● **What you are asked to do**:
What lines in the records below hold the string "print"? Please show them.

+===+

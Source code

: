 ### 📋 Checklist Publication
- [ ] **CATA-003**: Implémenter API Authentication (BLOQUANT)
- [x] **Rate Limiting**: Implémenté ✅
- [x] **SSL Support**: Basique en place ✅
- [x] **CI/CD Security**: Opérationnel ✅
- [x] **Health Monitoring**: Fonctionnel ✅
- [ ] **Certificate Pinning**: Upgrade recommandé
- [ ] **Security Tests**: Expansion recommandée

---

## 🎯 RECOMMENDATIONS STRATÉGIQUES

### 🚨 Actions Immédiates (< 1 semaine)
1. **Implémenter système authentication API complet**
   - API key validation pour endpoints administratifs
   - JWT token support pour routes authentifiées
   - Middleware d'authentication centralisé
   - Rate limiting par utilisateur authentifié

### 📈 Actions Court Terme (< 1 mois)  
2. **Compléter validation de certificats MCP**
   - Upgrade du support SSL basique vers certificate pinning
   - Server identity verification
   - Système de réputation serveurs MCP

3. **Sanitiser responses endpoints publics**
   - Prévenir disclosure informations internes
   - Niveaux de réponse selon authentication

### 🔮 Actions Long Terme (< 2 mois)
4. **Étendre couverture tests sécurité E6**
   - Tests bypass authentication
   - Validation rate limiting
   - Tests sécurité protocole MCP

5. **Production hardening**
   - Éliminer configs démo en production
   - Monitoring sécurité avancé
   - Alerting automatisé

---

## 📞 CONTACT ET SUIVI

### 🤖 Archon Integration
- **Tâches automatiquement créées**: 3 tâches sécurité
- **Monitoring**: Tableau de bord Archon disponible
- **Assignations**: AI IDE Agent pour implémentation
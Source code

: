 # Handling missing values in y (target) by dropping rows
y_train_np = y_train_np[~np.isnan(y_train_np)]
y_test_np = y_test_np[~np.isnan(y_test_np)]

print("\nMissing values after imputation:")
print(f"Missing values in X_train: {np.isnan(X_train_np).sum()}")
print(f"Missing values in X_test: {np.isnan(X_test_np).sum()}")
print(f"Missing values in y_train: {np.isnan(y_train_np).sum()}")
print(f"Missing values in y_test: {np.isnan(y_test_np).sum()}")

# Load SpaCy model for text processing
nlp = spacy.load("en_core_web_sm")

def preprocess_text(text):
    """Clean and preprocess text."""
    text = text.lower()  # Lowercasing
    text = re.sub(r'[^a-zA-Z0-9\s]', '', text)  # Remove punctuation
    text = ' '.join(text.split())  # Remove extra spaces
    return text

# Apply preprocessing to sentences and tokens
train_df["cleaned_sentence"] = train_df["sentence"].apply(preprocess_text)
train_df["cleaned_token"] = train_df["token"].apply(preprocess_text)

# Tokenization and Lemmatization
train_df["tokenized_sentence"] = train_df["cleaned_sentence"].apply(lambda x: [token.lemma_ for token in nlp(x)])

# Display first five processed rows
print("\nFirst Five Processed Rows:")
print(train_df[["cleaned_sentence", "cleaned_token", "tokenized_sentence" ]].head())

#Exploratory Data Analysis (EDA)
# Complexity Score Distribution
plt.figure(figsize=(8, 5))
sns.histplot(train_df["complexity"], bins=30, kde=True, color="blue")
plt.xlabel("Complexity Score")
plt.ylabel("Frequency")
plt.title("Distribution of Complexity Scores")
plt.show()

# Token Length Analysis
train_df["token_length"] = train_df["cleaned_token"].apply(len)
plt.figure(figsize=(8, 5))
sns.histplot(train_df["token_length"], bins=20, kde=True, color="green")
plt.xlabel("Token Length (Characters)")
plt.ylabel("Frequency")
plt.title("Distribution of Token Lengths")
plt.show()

+===+

● **Answer to the problem**:
print("\nMissing values after imputation:")
print(f"Missing values in X_train: {np.isnan(X_train_np).sum()}")
print(f"Missing values in X_test: {np.isnan(X_test_np).sum()}")
print(f"Missing values in y_train: {np.isnan(y_train_np).sum()}")
print(f"Missing values in y_test: {np.isnan(y_test_np).sum()}")
print("\nFirst Five Processed Rows:")
print(train_df[["cleaned_sentence", "cleaned_token", "tokenized_sentence" ]].head())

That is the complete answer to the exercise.